HMOX1 related miRNAs
In Fig. 3A and 14 candidate miRNAs might affect HMOX1 expression in HCC. We therefore used qPCR to quantify their expressed pattern in THLE2 and Huh7 (Fig. 3B). Among them, compared the normal liver cell line, miR-328-3p was obviously lowly expressed in HCC cell. Furthermore, compared other group, miR-328-3p mimic significantly reduced HCC cell proliferation in CCK8 (Fig. 3C) and Edu assay (Fig. 3D) as well as their clonogenic ability (Fig. 3E). Consistently, the results of the Transwell experiment indicated that the number of cells crossing the chamber in the miR-328-3p mimic group was lower than that in the control group (Fig. 3F). Increasing the expression of miR-328-3p could inhibit the proliferation and migration of liver cancer cells.
Fig. 3.
HMOX1 Related miRNAs. A miRNAs networks of HMOX1. B miRNAs expression in HCC cell lines. C CCK-8 assay for miR-328-3p mimic. D Edu assay for miR-328-3p mimic, scale bar: 75 μm. E Colony formation assay for miR-328-3p mimic, scale bar: 100 μm. F Transwell assay for miR-328-3p mimic, scale bar: 100 μm. All experiments were performed in triplicate. ***P < 0.001; **P < 0.01; *P < 0.05
The mir-328-3p had a strong impact on HMOX1 in HCC
We then focused on miR-328-3p and used a dual luciferase reporter assay for miR-328-3p. As shown in Fig. 4A, these results indicated that miR-328-3p directly targeted HMOX1. Moreover, the HMOX1 gene expression level in miR-328-3p mimic significantly decreased in qPCR assay (Fig. 4B), and corresponding protein level in WB assay (Fig. 4C, D). Meanwhile, with the decreasing miR-328-3p expressed level, HMOX1 expressed level was clearly elevated (Fig. 4E, F). Overall, these finding revealed that miR-328-3p could regulate the HMOX1 expression in HCC.
Fig. 4.
miR-328-3p targeted HMOX1. A Luciferase assay between HMOX1 and miR-328-3p. B–D HMOX1 expression in overexpressing miR-328-3p HCC cells. E, F HMOX1 expression in inhibiting miR-328-3p HCC cells. All experiments were performed in triplicate. ***P < 0.001; **P < 0.01; *P < 0.05
The relationship between mir-328-3p mimic and OE-HMOX1
HMOX1 overexpression HCC cell line was successfully constructed (Fig. 5A, B). WB results indicated increased HMOX1 expression in miR-328-3p mimic and OE-HMOX1 group compared with miR-328-3p mimic group (Fig. 5C, D). There were no differences between miR-NC mimic and OE-NC groups. In miR-328-3p mimic, the results from cell proliferation assays showed a significantly lower proportion of positive cells compared miR-328-3p mimic and OE-HMOX1 group, indicating that miR-328-3p could affect HCC proliferation activity by regulating HMOX1expression (Fig. 5E, F).
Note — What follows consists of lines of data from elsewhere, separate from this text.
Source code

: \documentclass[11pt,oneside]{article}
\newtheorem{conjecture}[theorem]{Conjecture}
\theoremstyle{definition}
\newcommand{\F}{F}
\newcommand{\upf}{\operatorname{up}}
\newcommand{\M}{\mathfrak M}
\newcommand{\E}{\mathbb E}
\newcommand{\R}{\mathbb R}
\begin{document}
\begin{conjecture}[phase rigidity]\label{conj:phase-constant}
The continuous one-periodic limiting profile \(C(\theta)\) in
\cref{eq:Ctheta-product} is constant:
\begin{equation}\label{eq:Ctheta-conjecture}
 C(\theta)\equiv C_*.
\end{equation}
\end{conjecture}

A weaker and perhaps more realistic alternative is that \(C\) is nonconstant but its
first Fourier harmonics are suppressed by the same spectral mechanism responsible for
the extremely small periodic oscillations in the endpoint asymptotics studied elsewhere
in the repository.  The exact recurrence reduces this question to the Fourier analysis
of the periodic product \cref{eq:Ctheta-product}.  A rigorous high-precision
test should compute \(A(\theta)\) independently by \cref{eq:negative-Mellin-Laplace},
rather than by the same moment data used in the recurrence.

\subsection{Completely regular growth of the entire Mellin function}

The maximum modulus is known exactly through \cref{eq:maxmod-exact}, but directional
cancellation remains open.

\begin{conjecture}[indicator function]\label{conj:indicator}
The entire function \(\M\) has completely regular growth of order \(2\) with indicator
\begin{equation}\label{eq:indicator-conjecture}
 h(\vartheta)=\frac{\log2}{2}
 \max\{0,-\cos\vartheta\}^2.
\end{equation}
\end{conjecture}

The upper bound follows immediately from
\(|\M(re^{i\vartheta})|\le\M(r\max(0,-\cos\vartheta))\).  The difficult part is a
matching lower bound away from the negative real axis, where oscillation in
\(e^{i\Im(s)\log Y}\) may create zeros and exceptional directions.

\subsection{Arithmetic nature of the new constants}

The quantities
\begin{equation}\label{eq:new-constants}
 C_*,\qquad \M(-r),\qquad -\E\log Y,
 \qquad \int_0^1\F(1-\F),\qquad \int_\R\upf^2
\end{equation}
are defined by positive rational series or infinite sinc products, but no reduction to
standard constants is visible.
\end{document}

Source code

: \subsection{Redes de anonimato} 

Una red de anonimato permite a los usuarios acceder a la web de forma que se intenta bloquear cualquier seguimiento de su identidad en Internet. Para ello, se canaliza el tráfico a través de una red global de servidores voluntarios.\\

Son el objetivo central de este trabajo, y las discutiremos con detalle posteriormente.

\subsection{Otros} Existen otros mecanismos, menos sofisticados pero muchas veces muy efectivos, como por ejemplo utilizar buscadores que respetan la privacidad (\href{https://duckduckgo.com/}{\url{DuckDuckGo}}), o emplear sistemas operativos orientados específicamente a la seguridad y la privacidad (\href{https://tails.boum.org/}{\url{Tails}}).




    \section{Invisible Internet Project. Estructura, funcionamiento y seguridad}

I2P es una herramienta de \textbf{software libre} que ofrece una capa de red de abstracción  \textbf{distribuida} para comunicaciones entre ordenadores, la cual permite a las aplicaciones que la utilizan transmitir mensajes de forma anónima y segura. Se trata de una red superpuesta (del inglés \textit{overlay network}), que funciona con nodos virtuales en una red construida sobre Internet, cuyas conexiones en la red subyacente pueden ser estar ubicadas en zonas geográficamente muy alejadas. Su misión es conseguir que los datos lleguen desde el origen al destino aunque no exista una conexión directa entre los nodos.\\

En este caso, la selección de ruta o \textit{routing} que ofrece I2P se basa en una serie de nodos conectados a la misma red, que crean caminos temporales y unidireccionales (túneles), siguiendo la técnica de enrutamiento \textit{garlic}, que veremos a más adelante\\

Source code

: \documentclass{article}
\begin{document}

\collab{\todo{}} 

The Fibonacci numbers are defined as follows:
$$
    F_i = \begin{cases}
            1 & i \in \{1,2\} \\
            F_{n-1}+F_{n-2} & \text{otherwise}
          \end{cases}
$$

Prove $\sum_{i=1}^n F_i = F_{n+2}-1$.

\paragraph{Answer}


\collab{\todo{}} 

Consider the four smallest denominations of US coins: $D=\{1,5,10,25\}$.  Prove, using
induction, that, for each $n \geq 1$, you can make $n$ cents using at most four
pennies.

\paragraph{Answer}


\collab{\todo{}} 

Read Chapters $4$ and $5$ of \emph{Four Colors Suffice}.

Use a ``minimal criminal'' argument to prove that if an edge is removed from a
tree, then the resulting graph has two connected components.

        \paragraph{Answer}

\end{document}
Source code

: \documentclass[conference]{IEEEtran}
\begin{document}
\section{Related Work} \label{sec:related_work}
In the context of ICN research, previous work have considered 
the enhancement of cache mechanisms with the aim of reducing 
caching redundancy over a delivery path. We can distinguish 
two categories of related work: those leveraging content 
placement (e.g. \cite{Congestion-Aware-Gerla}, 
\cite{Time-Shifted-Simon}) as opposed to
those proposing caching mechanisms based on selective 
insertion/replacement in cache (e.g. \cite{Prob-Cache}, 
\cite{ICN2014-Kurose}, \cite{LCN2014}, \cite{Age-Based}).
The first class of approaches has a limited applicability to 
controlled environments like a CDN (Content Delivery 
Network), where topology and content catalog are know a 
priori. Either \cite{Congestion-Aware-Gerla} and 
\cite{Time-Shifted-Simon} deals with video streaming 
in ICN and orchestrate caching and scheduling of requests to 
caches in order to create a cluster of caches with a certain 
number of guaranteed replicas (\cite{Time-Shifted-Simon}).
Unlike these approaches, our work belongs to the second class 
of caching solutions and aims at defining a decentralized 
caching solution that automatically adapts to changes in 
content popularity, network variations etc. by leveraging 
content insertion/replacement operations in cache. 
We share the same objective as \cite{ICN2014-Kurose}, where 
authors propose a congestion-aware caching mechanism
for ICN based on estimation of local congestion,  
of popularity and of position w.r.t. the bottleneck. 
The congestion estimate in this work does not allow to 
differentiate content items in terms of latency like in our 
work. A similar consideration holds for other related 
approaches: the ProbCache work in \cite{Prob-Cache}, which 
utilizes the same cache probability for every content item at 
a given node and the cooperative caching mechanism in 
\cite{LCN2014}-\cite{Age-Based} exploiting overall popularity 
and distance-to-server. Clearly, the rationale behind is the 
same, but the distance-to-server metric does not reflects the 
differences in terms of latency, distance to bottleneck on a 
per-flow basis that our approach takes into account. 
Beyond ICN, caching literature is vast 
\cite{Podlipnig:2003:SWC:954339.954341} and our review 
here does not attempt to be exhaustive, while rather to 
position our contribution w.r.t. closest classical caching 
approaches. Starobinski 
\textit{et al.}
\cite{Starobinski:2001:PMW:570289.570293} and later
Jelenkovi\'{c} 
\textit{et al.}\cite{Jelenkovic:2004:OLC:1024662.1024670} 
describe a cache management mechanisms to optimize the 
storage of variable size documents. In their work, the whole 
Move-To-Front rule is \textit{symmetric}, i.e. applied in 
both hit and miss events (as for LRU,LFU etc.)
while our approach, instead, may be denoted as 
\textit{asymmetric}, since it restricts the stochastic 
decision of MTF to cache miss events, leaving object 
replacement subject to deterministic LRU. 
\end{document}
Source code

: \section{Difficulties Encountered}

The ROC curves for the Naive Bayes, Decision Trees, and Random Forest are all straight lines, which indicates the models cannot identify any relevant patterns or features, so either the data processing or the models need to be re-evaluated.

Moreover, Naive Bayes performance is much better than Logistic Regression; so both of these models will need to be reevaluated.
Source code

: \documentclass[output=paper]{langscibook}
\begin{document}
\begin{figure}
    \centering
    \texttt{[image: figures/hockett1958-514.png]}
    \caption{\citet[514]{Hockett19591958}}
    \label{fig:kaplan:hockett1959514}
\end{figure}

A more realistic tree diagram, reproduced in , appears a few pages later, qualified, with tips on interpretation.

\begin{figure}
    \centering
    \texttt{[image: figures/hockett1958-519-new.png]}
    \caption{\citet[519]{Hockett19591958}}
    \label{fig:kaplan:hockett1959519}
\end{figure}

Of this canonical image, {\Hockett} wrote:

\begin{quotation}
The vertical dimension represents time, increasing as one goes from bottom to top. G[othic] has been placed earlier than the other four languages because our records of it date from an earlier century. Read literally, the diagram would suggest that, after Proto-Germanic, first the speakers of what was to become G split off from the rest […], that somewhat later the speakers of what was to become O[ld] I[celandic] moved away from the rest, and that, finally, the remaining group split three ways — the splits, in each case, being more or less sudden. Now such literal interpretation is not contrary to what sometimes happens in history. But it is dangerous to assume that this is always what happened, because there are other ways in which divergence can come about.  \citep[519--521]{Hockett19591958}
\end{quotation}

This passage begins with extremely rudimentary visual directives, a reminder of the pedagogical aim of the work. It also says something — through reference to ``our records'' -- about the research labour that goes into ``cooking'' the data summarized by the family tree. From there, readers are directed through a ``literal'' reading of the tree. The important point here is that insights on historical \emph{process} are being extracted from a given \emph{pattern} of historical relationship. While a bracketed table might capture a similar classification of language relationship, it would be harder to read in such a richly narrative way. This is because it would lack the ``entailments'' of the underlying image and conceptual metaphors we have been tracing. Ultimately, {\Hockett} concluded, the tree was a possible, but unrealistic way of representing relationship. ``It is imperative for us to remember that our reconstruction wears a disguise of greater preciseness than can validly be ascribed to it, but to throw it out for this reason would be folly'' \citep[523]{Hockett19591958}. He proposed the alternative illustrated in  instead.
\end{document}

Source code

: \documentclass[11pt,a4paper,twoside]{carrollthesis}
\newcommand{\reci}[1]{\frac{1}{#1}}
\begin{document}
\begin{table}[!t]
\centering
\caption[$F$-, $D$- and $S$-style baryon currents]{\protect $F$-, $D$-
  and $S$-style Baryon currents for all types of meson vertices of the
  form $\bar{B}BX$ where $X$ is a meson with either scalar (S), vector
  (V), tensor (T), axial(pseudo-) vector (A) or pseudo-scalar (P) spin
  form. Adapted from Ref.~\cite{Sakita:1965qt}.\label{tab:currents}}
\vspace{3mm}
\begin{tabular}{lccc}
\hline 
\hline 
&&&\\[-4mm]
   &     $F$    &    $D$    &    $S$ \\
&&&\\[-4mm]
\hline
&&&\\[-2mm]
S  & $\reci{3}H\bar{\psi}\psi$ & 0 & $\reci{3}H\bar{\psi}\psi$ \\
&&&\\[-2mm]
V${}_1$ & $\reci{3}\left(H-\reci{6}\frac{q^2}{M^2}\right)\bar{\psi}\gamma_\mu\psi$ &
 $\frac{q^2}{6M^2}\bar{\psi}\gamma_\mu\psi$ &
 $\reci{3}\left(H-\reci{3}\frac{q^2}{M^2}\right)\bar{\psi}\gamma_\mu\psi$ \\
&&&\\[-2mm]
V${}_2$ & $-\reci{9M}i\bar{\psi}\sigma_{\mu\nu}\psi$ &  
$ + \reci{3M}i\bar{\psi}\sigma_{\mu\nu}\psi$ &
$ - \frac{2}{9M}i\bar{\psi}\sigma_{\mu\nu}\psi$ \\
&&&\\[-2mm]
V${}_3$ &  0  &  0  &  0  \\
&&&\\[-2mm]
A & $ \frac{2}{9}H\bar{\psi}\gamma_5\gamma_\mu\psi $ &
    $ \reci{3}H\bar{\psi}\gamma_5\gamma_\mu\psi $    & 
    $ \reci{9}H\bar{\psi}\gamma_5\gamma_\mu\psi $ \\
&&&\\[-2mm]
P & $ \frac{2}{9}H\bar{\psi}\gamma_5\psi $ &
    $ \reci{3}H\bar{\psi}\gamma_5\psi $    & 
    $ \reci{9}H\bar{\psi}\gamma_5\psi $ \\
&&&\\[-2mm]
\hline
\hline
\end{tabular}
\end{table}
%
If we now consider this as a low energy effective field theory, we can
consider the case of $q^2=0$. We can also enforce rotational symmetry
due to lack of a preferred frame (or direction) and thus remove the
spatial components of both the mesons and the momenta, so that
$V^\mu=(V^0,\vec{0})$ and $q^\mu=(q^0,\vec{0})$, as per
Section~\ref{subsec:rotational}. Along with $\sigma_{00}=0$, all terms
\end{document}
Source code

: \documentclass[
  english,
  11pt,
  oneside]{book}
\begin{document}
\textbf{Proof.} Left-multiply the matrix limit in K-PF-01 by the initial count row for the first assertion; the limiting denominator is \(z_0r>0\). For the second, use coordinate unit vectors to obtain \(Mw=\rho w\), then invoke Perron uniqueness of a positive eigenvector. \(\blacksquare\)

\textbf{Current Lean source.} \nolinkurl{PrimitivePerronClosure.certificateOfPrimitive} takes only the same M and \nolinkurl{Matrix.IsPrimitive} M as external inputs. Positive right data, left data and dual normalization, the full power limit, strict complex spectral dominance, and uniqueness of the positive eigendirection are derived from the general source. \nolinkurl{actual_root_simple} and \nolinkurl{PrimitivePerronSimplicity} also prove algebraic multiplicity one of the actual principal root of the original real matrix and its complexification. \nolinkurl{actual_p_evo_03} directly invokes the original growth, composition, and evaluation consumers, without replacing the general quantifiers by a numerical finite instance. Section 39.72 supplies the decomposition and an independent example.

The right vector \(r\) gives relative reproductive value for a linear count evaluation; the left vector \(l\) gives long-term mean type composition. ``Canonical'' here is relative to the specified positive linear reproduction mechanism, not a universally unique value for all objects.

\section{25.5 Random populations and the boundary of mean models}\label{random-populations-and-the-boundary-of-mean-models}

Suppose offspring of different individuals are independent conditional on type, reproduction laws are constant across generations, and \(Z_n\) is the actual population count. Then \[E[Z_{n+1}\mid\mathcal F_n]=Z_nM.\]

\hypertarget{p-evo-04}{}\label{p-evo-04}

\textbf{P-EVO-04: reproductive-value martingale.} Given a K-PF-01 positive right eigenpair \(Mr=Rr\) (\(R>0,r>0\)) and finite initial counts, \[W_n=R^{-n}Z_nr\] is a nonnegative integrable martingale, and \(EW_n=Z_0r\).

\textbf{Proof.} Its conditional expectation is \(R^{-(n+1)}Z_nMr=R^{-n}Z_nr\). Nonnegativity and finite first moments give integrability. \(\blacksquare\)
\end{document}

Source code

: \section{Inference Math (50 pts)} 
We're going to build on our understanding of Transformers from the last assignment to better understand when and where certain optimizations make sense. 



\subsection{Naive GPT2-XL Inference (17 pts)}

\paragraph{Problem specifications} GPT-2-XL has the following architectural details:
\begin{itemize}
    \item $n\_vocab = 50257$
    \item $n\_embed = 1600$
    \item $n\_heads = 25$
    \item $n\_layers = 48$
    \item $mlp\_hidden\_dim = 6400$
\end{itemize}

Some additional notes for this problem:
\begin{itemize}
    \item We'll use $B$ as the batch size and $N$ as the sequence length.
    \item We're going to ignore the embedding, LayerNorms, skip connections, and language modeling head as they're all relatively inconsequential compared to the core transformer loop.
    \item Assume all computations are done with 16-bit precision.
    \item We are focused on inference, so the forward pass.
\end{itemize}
Moreover, in Fig. 5G, the finding from Transwell assay suggested that miR-328-3p might play a role in the process of HCC metastasis through regulating HMOX1.
Fig. 5.
The relationship between OE-HMOX1 miR-328-3p. A, B HMOX1 expression in OE-HMOX1 cell lines. C, D HMOX1 expression in different cell lines. E CCK-8 assay for miR-328-3p mimic ± OE-HMOX1. F Colony formation assay for miR-328-3p mimic ± OE-HMOX1, scale bar: 100 μm. G Transwell assay for miR-328-3p mimic ± OE-HMOX1. All experiments were performed in triplicate, scale bar: 100 μm. ***P < 0.001; **P < 0.01; *P < 0.05
Discussion
HCC is characterized by intratumoral heterogeneity as well as high aggressiveness, and is considered an immunogenic tumor with multiple immune cells infiltrating the tumor [20]. Such properties invariably contribute to the refractory nature of HCC in most therapeutic strategies.For instance, TACE is recommended for unresectable HCC (uHCC) at Barcelona Clinic Liver Cancer (BCLC) stages A and B, but the outcomes of patients undergoing TACE remain heterogeneous even in the same intermediate stage [3, 4]. Therefore, it is crucial to identify predictors or models that contribute to the early identification of high risk patient, as more precise risk stratification and optimal intervention may considerably improve prognosis. Moreover, it is reported that TACE has two distinct effects on the immune response of tumors [21]. Most oncogenic gene are intricately linked to tumor development and progression of cancer. In this study, we investigated the role and relationship between HMOX1 and miR-328-3p in HCC.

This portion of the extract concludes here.